Analyst Damir Tokic said that the market is currently dominated by two main themes - inflation and the AI bubble, both of which are exerting significant pressure on the stock market. He added that these two themes will continue to dominate the market, especially against the backdrop of the upcoming release of the US Consumer Price Index (CPI) data and the earnings season. The analyst also pointed out that AI trading is facing setbacks in the Asian market, dragging down the US semiconductor sector. He believes that this trend "fits the characteristics of the gradual deflation of the AI bubble."
Tokic said, "With the escalation of the situation in the Middle East, the market has already started to factor in the Federal Reserve raising interest rates in September, and it is expected to raise rates twice by May 2027." "The inflation shock risk triggered by the rise in energy prices has re-entered the market's view."
Although futures traders and forecasters generally expect the Federal Reserve to stay put at the July meeting, the likelihood of the central bank taking action at that time is increasing. On Monday, bets on a Federal Reserve rate hike continued to rise. According to CME Group's "FedWatch" tool, the market currently expects a 46.5% probability of the Federal Reserve raising interest rates by 25 basis points on July 29, higher than 34% last Sunday. On the prediction market platform Kalshi, traders currently estimate a 36% probability of a Federal Reserve rate hike, higher than the level of less than 20% last Sunday and much higher than the probability of less than 10% earlier this month.
The increasing market expectations of a Federal Reserve rate hike come as US President Trump announces the reimplementation of sanctions against Iranian ports near the Strait of Hormuz and imposes a 20% transit fee on all goods shipped through the strait. With the recent tensions between the US and Iran resurfacing, international oil prices have risen again, exacerbating concerns about inflation remaining elevated for longer and forcing the Federal Reserve to raise interest rates.
Therefore, investors will closely monitor key inflation data such as the US June Consumer Price Index (CPI) and Wholesale Price Index, which are due to be released soon. This will be the last batch of inflation data released before the Federal Reserve convenes its monetary policy meeting later this month, providing important clues about future interest rate prospects. Economists expect that the overall CPI and core CPI, which excludes food and energy prices, are expected to show a slight slowdown in the year-over-year increase in June compared to May - with the US June CPI expected to rise by 3.8% year-on-year, lower than the 4.2% year-on-year increase in May - but both indicators are still significantly above the Federal Reserve's 2% inflation target. With the tensions between the US and Iran escalating again and oil prices continuing to rise, the inflation outlook may become more complex.
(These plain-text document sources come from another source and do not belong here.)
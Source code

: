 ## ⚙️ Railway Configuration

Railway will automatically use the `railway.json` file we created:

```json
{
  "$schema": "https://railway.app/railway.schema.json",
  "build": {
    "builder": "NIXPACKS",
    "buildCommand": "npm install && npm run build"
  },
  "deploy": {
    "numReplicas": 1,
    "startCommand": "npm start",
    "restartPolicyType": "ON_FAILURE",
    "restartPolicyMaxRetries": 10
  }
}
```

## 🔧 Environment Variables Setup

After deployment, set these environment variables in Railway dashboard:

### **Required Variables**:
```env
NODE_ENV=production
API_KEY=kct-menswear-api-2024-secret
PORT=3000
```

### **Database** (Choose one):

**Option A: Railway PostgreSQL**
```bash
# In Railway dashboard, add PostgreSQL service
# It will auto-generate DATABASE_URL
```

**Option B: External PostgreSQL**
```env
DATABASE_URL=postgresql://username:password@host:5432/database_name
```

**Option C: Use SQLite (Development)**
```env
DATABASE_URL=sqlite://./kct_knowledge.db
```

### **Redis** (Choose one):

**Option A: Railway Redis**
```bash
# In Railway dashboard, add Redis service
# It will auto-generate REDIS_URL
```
Neil Dutta, director of economic research at Renaissance Macro, a macroeconomic and financial market research institution, further emphasized concerns in the market about the possibility of the Federal Reserve taking action. Dutta said, "The US economy is currently closer to the Federal Reserve's goals for economic growth and employment than it is to its inflation target. Therefore, based on recent changes in the language of the Federal Open Market Committee (FOMC), I believe that the threshold for the Federal Reserve to raise rates again is relatively low."
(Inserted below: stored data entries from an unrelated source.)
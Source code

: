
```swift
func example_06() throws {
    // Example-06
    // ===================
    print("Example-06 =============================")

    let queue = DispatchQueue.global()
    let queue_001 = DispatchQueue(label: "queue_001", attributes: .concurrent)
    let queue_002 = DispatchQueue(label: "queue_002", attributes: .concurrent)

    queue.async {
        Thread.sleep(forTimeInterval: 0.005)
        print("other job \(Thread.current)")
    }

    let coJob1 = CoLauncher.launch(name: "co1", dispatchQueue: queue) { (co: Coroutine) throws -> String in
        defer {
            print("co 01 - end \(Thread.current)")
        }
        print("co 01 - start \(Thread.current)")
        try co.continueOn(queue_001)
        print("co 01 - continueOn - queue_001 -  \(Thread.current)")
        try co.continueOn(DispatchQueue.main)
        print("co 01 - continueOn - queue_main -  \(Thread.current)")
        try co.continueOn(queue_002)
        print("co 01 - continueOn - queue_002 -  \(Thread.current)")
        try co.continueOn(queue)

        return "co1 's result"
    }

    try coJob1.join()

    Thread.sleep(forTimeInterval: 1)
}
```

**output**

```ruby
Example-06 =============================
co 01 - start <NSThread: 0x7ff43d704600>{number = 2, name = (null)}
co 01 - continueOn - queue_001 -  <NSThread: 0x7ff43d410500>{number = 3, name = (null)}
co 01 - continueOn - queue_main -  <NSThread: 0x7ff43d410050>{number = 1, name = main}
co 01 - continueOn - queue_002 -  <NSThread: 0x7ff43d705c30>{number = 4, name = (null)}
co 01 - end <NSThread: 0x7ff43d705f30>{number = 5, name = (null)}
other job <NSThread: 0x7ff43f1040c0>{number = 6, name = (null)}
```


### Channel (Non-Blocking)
Mark-Andre Fongern, Director and Senior Portfolio Manager at Moelis & Company, also warned that geopolitical conflicts could have a cascading effect on the credit markets. Fongern said, "Simply put, the longer it takes for global oil transportation and the Strait of Hormuz to return to normal, the higher the probability of further rate hikes by the Federal Reserve, and therefore the greater the likelihood of increased pressure on the private credit market." He concluded by warning, "We are walking on thin ice right now!"